Tommy Lunn

Personal information
- Full name: Thomas Henry Lunn
- Date of birth: 9 July 1883
- Place of birth: Bishop Auckland, England
- Date of death: 1960 (aged 76–77)
- Height: 5 ft 8+1⁄2 in (1.74 m)
- Position: Goalkeeper

Youth career
- Brownhills Albion

Senior career*
- Years: Team / Apps / (Gls)
- 1904–1909: Wolverhampton Wanderers / 129
- 1909–1912: Tottenham Hotspur / 86
- 1913: Stockport County / 2

= Tommy Lunn =

English footballer

Thomas Henry Lunn (9 July 1883 – 1960) was an English professional footballer who played for Brownhills Albion, Wolverhampton Wanderers, Tottenham Hotspur, and Stockport County.

== Football career ==
Lunn began his career with Brownhills Albion before joining Wolverhampton Wanderers in 1904. The goalkeeper made 129 appearances for the Molineux club. Lunn collected a winners medal in the 1908 FA Cup Final.

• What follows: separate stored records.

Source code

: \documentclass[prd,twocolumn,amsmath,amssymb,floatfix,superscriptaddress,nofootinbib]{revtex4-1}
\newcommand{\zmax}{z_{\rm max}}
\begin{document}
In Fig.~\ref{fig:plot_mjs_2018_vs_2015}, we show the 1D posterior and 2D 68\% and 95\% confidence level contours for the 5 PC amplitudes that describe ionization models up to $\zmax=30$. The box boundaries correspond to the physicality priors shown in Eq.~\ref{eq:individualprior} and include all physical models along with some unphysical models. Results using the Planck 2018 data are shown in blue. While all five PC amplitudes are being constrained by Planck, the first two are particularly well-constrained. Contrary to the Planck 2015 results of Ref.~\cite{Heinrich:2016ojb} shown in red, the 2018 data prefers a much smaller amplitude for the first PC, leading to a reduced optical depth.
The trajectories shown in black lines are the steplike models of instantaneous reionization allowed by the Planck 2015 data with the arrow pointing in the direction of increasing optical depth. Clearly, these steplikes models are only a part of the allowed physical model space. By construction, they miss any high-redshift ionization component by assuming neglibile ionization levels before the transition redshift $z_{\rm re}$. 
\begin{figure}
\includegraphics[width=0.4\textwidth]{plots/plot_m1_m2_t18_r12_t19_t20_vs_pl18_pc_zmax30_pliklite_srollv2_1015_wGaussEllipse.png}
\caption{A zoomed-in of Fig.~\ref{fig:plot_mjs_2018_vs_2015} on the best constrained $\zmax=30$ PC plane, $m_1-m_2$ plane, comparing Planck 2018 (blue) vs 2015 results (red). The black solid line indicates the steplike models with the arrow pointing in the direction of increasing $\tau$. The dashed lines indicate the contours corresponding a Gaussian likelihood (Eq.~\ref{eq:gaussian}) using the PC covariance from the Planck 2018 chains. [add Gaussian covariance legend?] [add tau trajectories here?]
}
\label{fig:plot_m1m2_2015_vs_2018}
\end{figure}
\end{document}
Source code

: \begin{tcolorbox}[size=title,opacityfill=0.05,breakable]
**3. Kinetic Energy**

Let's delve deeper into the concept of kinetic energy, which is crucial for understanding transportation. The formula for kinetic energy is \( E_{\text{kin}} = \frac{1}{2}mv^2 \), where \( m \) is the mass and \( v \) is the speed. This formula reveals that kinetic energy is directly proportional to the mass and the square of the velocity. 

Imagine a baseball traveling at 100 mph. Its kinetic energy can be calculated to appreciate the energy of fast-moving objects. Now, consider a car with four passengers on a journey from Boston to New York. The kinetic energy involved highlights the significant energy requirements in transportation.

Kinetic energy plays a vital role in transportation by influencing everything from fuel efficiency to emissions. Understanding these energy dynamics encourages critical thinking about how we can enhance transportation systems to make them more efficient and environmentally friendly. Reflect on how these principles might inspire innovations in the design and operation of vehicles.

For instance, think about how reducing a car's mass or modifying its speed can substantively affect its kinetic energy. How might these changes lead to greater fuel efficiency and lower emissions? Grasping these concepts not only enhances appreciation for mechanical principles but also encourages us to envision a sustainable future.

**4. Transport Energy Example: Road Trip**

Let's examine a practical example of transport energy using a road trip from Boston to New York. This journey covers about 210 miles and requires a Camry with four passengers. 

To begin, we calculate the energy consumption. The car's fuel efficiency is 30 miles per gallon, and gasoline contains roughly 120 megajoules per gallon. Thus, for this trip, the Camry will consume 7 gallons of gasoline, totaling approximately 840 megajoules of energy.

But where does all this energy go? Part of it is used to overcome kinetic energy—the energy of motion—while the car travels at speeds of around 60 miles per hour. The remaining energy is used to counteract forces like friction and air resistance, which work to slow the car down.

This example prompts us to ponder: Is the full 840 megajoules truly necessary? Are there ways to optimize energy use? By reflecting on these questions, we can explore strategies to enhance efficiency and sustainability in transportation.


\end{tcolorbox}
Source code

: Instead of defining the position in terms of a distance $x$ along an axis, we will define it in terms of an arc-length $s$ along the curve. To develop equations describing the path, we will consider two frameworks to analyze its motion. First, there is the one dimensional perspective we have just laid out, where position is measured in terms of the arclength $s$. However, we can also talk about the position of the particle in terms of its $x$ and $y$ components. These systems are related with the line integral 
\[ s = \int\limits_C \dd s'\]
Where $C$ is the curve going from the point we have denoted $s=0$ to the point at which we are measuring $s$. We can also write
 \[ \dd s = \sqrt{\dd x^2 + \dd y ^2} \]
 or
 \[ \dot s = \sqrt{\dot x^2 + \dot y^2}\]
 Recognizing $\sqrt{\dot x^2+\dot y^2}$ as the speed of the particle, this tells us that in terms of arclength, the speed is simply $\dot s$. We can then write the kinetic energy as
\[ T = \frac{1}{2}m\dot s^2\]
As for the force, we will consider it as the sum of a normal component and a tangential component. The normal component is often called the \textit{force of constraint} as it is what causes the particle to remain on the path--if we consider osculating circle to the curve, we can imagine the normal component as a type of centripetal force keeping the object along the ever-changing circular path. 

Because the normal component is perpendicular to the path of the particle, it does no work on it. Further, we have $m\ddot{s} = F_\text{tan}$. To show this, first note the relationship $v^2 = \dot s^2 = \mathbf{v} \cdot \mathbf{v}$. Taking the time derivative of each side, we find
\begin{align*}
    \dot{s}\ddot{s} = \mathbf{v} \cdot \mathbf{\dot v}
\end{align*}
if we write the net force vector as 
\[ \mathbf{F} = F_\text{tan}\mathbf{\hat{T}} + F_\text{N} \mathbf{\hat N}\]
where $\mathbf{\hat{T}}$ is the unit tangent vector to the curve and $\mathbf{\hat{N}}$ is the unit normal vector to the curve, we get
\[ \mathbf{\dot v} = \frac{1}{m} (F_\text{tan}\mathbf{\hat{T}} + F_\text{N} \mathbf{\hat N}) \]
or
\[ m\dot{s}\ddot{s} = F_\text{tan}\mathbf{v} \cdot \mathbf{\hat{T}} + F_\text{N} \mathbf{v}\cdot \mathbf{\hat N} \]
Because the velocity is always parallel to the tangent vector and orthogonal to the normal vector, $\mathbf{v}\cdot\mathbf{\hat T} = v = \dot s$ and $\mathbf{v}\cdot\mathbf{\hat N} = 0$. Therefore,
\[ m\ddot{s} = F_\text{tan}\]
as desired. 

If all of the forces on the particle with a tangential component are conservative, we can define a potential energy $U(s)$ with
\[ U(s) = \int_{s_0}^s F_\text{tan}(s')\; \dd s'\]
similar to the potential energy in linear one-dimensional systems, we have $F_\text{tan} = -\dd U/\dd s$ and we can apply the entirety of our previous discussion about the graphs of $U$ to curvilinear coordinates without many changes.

In April 1910, he signed for Tottenham Hotspur where he featured in a further 91 matches in all competitions between 1910 and 1912. He played regularly over the next two seasons but was replaced by John "Tiny" Joyce in 1912. He played two more games in early 1913, but on taking out a publican's licence, he was suspended for breach of contract.

Lunn went on to play for Stockport County where he ended his playing career.